Wine Spectator rant numbers 3 and 4

Rants numbers 3 and 4 have a similar theme. The first is Wine Spectator's use of barrel samples and in-the-field tastings to rate vintages and wines prior to release. The second rant involves their assertion that their ratings are accurate in the maximum drinkability window.

Rating vintages and wines on pre-release or barrels samples is, at best, like test driving a car and then ordering another directly from the factory. You never really know what you are going to get. From my guitar experience it would be like buying a guitar after listening to someone else's "identical" model. Each guitar is a grouping of unique pieces of wood, cut and assembled discretely. Whether mass produced or hand made, any guitar maker or player worth a gross of picks will tell you that two guitars made right next to each other from wood cut from the same tree and right next door when the pieces are sawn will still have different tonal properties. They may be similar but they will never sound the same. Like guitars, wine is a living, breathing, changing item. Pre-release samples or barrels are often cherry picked by vitners to showcase the wine. The Bordelaise or California Big Cab makers may make 20 or more different "assemblages" over the bottling of a vintage of wine. Although the winemaker may strive to make each bottling similar, it cannot physically be done. I think I read where Paul Draper and the crew at Ridge might make a dozen or more assemblages from their various barrels for Monte Bello. Does anyone really think that every barrel intended for bottling of a vintage of a given wine is commutated before bottling. No way. Does not happen. So it is bad enough that the finished bottle I buy may be different than yours but how about rating a wine or vintage of an unfinished assembly or a barrel sample? Even worse. When I read the crap about the 2005 Bordeaux vintage where the Speculator, Sir Bobbie and the rest are slinging 95's and 100's like a drunk rich guy at a titty bar, I say "bullshit". There is no way they can have any more than the most mind-boggling WAG about the true worth of the vintage. Oh, they say, we talked to the winemakers and they all say it is the best swill we have made since blah, blah, blah. You think a winemaker is going to diss his product? Give me a break. Every bottle the make is liquid gold in their overcharging, paid-to-much-for-my-vineyard, God-complex minds.

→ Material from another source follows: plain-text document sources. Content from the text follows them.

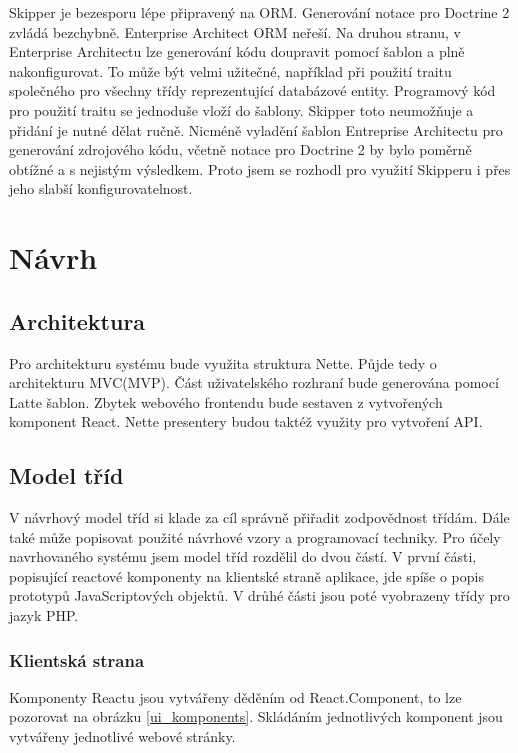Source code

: \documentclass[thesis=B,czech]{FITthesis}[2012/06/26]
\begin{document}
	Skipper je bezesporu lépe připravený na ORM. Generování notace pro Doctrine 2 zvládá bezchybně. Enterprise Architect ORM neřeší. Na druhou stranu, v Enterprise Architectu lze generování kódu doupravit pomocí šablon a plně nakonfigurovat. To může být velmi užitečné, například při použití traitu společného pro všechny třídy reprezentující databázové entity. Programový kód pro použití traitu se jednoduše vloží do šablony. Skipper toto neumožňuje a přidání je nutné dělat ručně. Nicméně vyladění šablon Entreprise Architectu pro generování zdrojového kódu, včetně notace pro Doctrine 2 by bylo poměrně obtížné a s nejistým výsledkem. Proto jsem se rozhodl pro využití Skipperu i přes jeho slabší konfigurovatelnost.	


\chapter{Návrh}

\section{Architektura}
Pro architekturu systému bude využita struktura Nette. Půjde tedy o architekturu MVC(MVP). Část uživatelského rozhraní bude generována pomocí Latte šablon. Zbytek webového frontendu bude sestaven z vytvořených komponent React. Nette presentery budou taktéž využity pro vytvoření API.

\section{Model tříd}
	V návrhový model tříd si klade za cíl správně přiřadit zodpovědnost třídám. Dále také může popisovat použité návrhové vzory a programovací techniky.\cite{si1_pred6} Pro účely navrhovaného systému jsem model tříd rozdělil do dvou částí. V první části, popisující reactové komponenty na klientské straně aplikace, jde spíše o popis prototypů JavaScriptových objektů. V drůhé části jsou poté vyobrazeny třídy pro jazyk PHP.
	
\subsection{Klientská strana}
	Komponenty Reactu jsou vytvářeny děděním od React.Component, to lze pozorovat na obrázku \ref{ui_komponents}. Skládáním jednotlivých komponent jsou vytvářeny jednotlivé webové stránky.
	
\end{document}
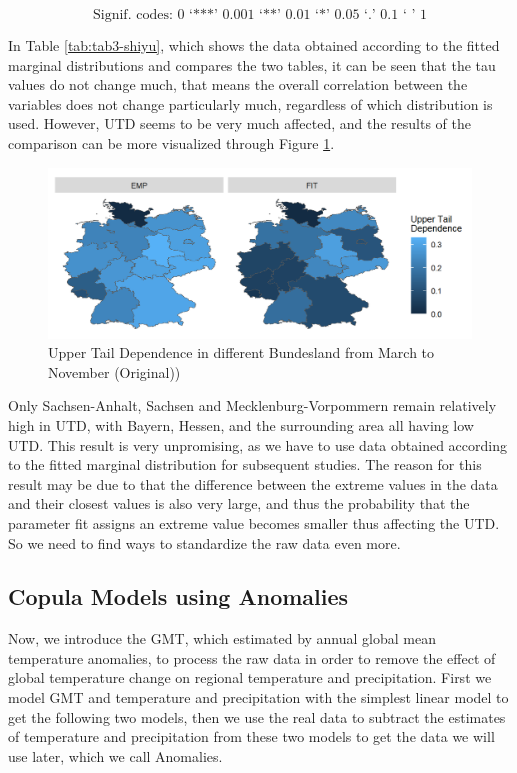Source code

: \documentclass[
]{krantz}
\begin{document}
\[\text{Signif. codes: 0 ‘***’ 0.001 ‘**’ 0.01 ‘*’ 0.05 ‘.’ 0.1 ‘ ’ 1}\]

In Table \ref{tab:tab3-shiyu}, which shows the data obtained according to the fitted marginal distributions and compares the two tables, it can be seen that the tau values do not change much, that means the overall correlation between the variables does not change particularly much, regardless of which distribution is used. However, UTD seems to be very much affected, and the results of the comparison can be more visualized through Figure \ref{fig:utdmap1-shiyu}.

\begin{figure}

{\centering \includegraphics[width=0.8\linewidth]{work/03-compounds/figures/UTDMAP/original} 

}

\caption{Upper Tail Dependence in different Bundesland from March to November (Original))}\label{fig:utdmap1-shiyu}
\end{figure}

Only Sachsen-Anhalt, Sachsen and Mecklenburg-Vorpommern remain relatively high in UTD, with Bayern, Hessen, and the surrounding area all having low UTD. This result is very unpromising, as we have to use data obtained according to the fitted marginal distribution for subsequent studies. The reason for this result may be due to that the difference between the extreme values in the data and their closest values is also very large, and thus the probability that the parameter fit assigns an extreme value becomes smaller thus affecting the UTD. So we need to find ways to standardize the raw data even more.

\subsection{Copula Models using Anomalies}\label{copula-models-using-anomalies}

Now, we introduce the GMT, which estimated by annual global mean temperature anomalies, to process the raw data in order to remove the effect of global temperature change on regional temperature and precipitation. First we model GMT and temperature and precipitation with the simplest linear model to get the following two models, then we use the real data to subtract the estimates of temperature and precipitation from these two models to get the data we will use later, which we call Anomalies.
\end{document}
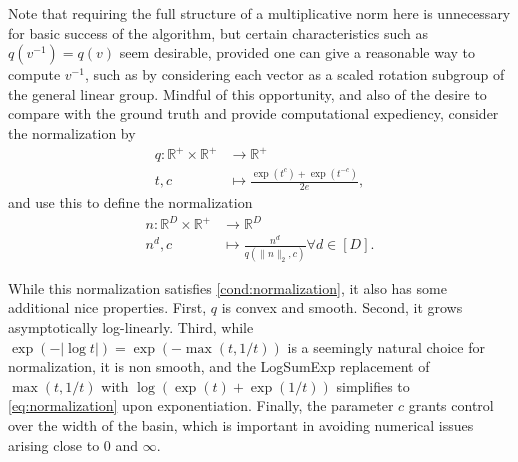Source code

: Note that requiring the full structure of a multiplicative norm here is unnecessary for basic success of the algorithm, but certain characteristics such as $q(v^{-1}) = q(v)$ seem desirable, provided one can give a reasonable way to compute $v^{-1}$, such as by considering each vector as a scaled rotation subgroup of the general linear group.
Mindful of this opportunity, and also of the desire to compare with the ground truth and provide computational expediency, consider the normalization by
\begin{align}
\label{eq:normalization}
q: \mathbb R^+ \times \mathbb R^+  &\to \mathbb R^+ \\
t , c &\mapsto \frac{\exp(t^c) + \exp(t^{-c})}{2e},
\end{align}
and use this to define the normalization 
\begin{align}
n: \mathbb R^D \times \mathbb R^+ &\to \mathbb R^D \\
n^d , c &\mapsto \frac{n^d}{q(\|n\|_{2},c) } \forall d \in [D].
\end{align}

While this normalization satisfies \ref{cond:normalization}, it also has some additional nice properties.
First, $q$ is convex and smooth.
Second, it grows asymptotically log-linearly.
Third, while $\exp(-|\log t|) = \exp(-\max (t, 1/t))$ is a seemingly natural choice for normalization, it is non smooth, and the LogSumExp replacement of $\max (t, 1/t)$ with $ \log (\exp (t ) + \exp(1/t))$ simplifies to \ref{eq:normalization} upon exponentiation.
Finally, the parameter $c$ grants control over the width of the basin, which is important in avoiding numerical issues arising close to $0$ and $\infty$.


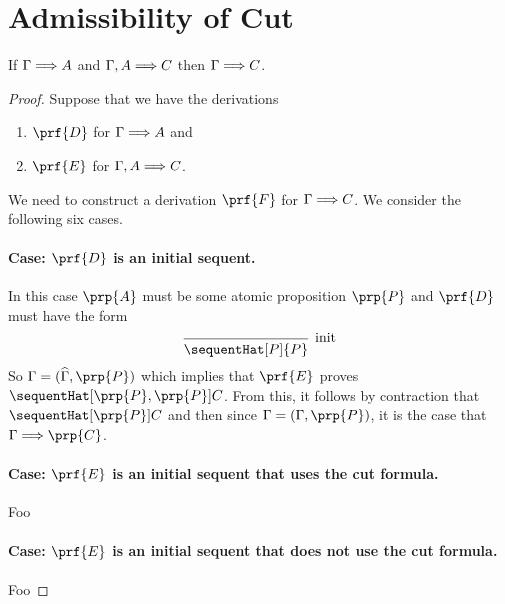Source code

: 


\maketitle

\section{Admissibility of Cut}

\begin{theorem}[Cut]
  If $\sequent{A}$ and $\sequent[A]{C}$ then $\sequent{C}$.
\end{theorem}
\begin{proof}
  Suppose that we have the derivations
  \begin{enumerate}
    \item $\prf{D}$ for $\sequent{A}$ and
    \item $\prf{E}$ for $\sequent[A]{C}$.
  \end{enumerate}
  We need to construct a derivation $\prf{F}$ for $\sequent{}{C}$.
  We consider the following six cases.

  \paragraph{Case: $\prf{D}$ is an initial sequent.} In this case
  $\prp{A}$ must be some atomic proposition $\prp{P}$ and $\prf{D}$
  must have the form
  \[
      \begin{prooftree}
        \infer0[init]{\sequentHat[P]{P}}
      \end{prooftree}
  \]
  So $\Gamma = (\widehat{\Gamma}, \prp{P})$ which implies that $\prf{E}$ proves
  $\sequentHat[\prp{P}, \prp{P}]{C}$. From this, it follows by contraction
  that $\sequentHat[\prp{P}]{C}$ and then since $\Gamma = (\Gamma, \prp{P})$,
  it is the case that $\sequent{\prp{C}}$.

  \paragraph{Case: $\prf{E}$ is an initial sequent that uses the cut formula.}
  Foo

  \paragraph{Case: $\prf{E}$ is an initial sequent that does not use the cut
  formula.} Foo


\end{proof}

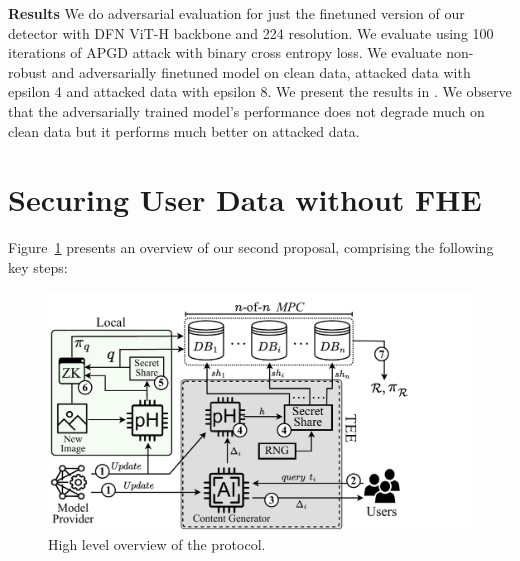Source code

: \textbf{Results} We do adversarial evaluation for just the finetuned version of our detector with DFN ViT-H backbone and 224 resolution. We evaluate using 100 iterations of APGD attack with binary cross entropy loss. We evaluate non-robust and adversarially finetuned model on clean data, attacked data with epsilon 4 and attacked data with epsilon 8. We present the results in . We observe that the adversarially trained model's performance does not degrade much on clean data but it performs much better on attacked data.

\section{Securing User Data without FHE}\label{sec:apx-mpc}

Figure~\ref{fig:protocol} presents an overview of our second proposal, comprising the following key steps:

\begin{figure}[t]
  \centering
  \includegraphics[width=\linewidth,trim={0 0 3.2cm 0},clip]{figures/protocol_v3.pdf}
   \caption{High level overview of the protocol.}
   \label{fig:protocol}
\end{figure}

You ever notice how these wine rating a-holes never compare their barrel/pre-release sample ratings to their bottled sample ratings? You ever try to do it? It is pretty difficult because there are often several years between the publication of the pre-samples and the bottle rankings. They do not want you to do it because they know it would expose the idea of pre-release or barrel ratings as a farce perpetuated to help the winemaking corporations sell swill so that they advertise in their mags. My recommendation is never buy on these pre-tastings. I buy Monte Bello futures every year because I like the wine and I trust Draper won't put out a piece of crap. If you have a favorite wine and want to buy futures, have at it. But know what you are in for and don't ever trust what the wine writing ya-hoos at the Speculator or RP or ST or whomever say.

Now on to the actual bottle rankings. Does anyone really believe the Spectator's assertion that they are rating the wine not how it is now but how it will be when it hits it peak. F--k!!!! Give me a break. God could probably, maybe come up with such a number. But those bozo's. Yea, right. I bought the '92 Caymus Special Selection Cabernet which old Jimmy Laube gave 99 points. I drank it throughout the "drinking window" and it never, ever approached 99 points. Even when the Speculator re-rated it in 2002 in one of their ten year retrospectives, the wine, which should have been right at the peak, only got something like an 89. I would have to go back to my Speculator back issues to look up the actual number, but it was not much higher than that, if at all.

Snap, there it is. By their own admission their rankings "at peak" are bullshit, to quote old Penn and Teller. It boggles the mind that these guys think they are so great at tasting that they can actually predict how a wine will be 5 maybe 10 or more years down the road. What a bunch of arrogant, wine geeky, snobby pigs. It is unfathomable that these jerkoffs can claim to rate the wine "at its peak". You can rate it now, but don't feed the rest of us that you somehow are prescient or God.